What to produce – Below are records; transcribe each one exactly.
(Records)
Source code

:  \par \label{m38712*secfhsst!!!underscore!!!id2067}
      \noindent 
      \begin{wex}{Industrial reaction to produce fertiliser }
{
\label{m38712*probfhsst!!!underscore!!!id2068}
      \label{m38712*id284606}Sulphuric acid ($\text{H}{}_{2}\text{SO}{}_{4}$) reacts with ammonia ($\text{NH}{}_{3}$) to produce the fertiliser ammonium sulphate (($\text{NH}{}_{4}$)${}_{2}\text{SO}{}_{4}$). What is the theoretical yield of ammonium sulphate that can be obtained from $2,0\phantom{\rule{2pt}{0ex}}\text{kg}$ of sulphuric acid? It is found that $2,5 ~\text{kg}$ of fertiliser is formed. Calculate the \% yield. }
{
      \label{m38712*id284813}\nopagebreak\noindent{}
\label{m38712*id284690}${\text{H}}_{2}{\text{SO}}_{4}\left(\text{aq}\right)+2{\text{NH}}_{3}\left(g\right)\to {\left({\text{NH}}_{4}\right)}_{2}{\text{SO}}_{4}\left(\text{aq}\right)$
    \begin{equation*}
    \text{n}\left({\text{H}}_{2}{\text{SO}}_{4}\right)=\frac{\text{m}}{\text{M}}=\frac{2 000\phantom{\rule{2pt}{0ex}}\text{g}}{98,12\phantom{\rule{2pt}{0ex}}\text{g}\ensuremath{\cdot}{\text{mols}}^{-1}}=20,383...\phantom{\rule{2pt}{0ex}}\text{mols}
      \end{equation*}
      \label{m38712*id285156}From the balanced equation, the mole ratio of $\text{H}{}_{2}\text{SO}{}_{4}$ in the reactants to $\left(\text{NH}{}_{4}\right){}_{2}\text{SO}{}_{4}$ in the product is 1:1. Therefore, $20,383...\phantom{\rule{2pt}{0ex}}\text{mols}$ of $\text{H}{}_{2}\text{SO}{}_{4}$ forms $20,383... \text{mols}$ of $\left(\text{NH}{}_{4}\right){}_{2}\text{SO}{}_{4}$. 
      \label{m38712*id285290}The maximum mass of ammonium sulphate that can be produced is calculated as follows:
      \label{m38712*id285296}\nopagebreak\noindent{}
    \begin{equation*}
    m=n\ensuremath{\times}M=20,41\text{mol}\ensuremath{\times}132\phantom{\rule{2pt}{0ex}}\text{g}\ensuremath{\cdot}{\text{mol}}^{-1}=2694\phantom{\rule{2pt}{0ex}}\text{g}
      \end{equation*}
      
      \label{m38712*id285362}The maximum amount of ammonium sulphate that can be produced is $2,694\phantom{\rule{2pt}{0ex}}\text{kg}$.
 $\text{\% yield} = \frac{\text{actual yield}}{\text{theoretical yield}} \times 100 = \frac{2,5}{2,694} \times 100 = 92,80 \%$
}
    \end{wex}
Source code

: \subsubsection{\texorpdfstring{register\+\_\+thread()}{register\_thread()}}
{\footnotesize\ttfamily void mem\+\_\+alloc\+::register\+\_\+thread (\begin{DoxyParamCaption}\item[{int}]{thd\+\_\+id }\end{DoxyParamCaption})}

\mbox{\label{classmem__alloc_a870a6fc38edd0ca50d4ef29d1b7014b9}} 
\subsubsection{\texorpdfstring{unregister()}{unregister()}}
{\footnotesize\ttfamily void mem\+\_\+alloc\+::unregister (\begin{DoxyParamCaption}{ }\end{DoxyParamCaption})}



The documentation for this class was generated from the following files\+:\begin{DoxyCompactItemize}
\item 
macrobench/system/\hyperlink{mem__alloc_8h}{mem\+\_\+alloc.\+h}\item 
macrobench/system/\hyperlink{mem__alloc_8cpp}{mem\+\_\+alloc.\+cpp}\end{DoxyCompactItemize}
(End Records)
Expected output –
Source code

:  \par \label{m38712*secfhsst!!!underscore!!!id2067}
      \noindent 
      \begin{wex}{Industrial reaction to produce fertiliser }
{
\label{m38712*probfhsst!!!underscore!!!id2068}
      \label{m38712*id284606}Sulphuric acid ($\text{H}{}_{2}\text{SO}{}_{4}$) reacts with ammonia ($\text{NH}{}_{3}$) to produce the fertiliser ammonium sulphate (($\text{NH}{}_{4}$)${}_{2}\text{SO}{}_{4}$). What is the theoretical yield of ammonium sulphate that can be obtained from $2,0\phantom{\rule{2pt}{0ex}}\text{kg}$ of sulphuric acid? It is found that $2,5 ~\text{kg}$ of fertiliser is formed. Calculate the \% yield. }
{
      \label{m38712*id284813}\nopagebreak\noindent{}
\label{m38712*id284690}${\text{H}}_{2}{\text{SO}}_{4}\left(\text{aq}\right)+2{\text{NH}}_{3}\left(g\right)\to {\left({\text{NH}}_{4}\right)}_{2}{\text{SO}}_{4}\left(\text{aq}\right)$
    \begin{equation*}
    \text{n}\left({\text{H}}_{2}{\text{SO}}_{4}\right)=\frac{\text{m}}{\text{M}}=\frac{2 000\phantom{\rule{2pt}{0ex}}\text{g}}{98,12\phantom{\rule{2pt}{0ex}}\text{g}\ensuremath{\cdot}{\text{mols}}^{-1}}=20,383...\phantom{\rule{2pt}{0ex}}\text{mols}
      \end{equation*}
      \label{m38712*id285156}From the balanced equation, the mole ratio of $\text{H}{}_{2}\text{SO}{}_{4}$ in the reactants to $\left(\text{NH}{}_{4}\right){}_{2}\text{SO}{}_{4}$ in the product is 1:1. Therefore, $20,383...\phantom{\rule{2pt}{0ex}}\text{mols}$ of $\text{H}{}_{2}\text{SO}{}_{4}$ forms $20,383... \text{mols}$ of $\left(\text{NH}{}_{4}\right){}_{2}\text{SO}{}_{4}$. 
      \label{m38712*id285290}The maximum mass of ammonium sulphate that can be produced is calculated as follows:
      \label{m38712*id285296}\nopagebreak\noindent{}
    \begin{equation*}
    m=n\ensuremath{\times}M=20,41\text{mol}\ensuremath{\times}132\phantom{\rule{2pt}{0ex}}\text{g}\ensuremath{\cdot}{\text{mol}}^{-1}=2694\phantom{\rule{2pt}{0ex}}\text{g}
      \end{equation*}
      
      \label{m38712*id285362}The maximum amount of ammonium sulphate that can be produced is $2,694\phantom{\rule{2pt}{0ex}}\text{kg}$.
 $\text{\% yield} = \frac{\text{actual yield}}{\text{theoretical yield}} \times 100 = \frac{2,5}{2,694} \times 100 = 92,80 \%$
}
    \end{wex}
Source code

: \subsubsection{\texorpdfstring{register\+\_\+thread()}{register\_thread()}}
{\footnotesize\ttfamily void mem\+\_\+alloc\+::register\+\_\+thread (\begin{DoxyParamCaption}\item[{int}]{thd\+\_\+id }\end{DoxyParamCaption})}

\mbox{\label{classmem__alloc_a870a6fc38edd0ca50d4ef29d1b7014b9}} 
\subsubsection{\texorpdfstring{unregister()}{unregister()}}
{\footnotesize\ttfamily void mem\+\_\+alloc\+::unregister (\begin{DoxyParamCaption}{ }\end{DoxyParamCaption})}



The documentation for this class was generated from the following files\+:\begin{DoxyCompactItemize}
\item 
macrobench/system/\hyperlink{mem__alloc_8h}{mem\+\_\+alloc.\+h}\item 
macrobench/system/\hyperlink{mem__alloc_8cpp}{mem\+\_\+alloc.\+cpp}\end{DoxyCompactItemize}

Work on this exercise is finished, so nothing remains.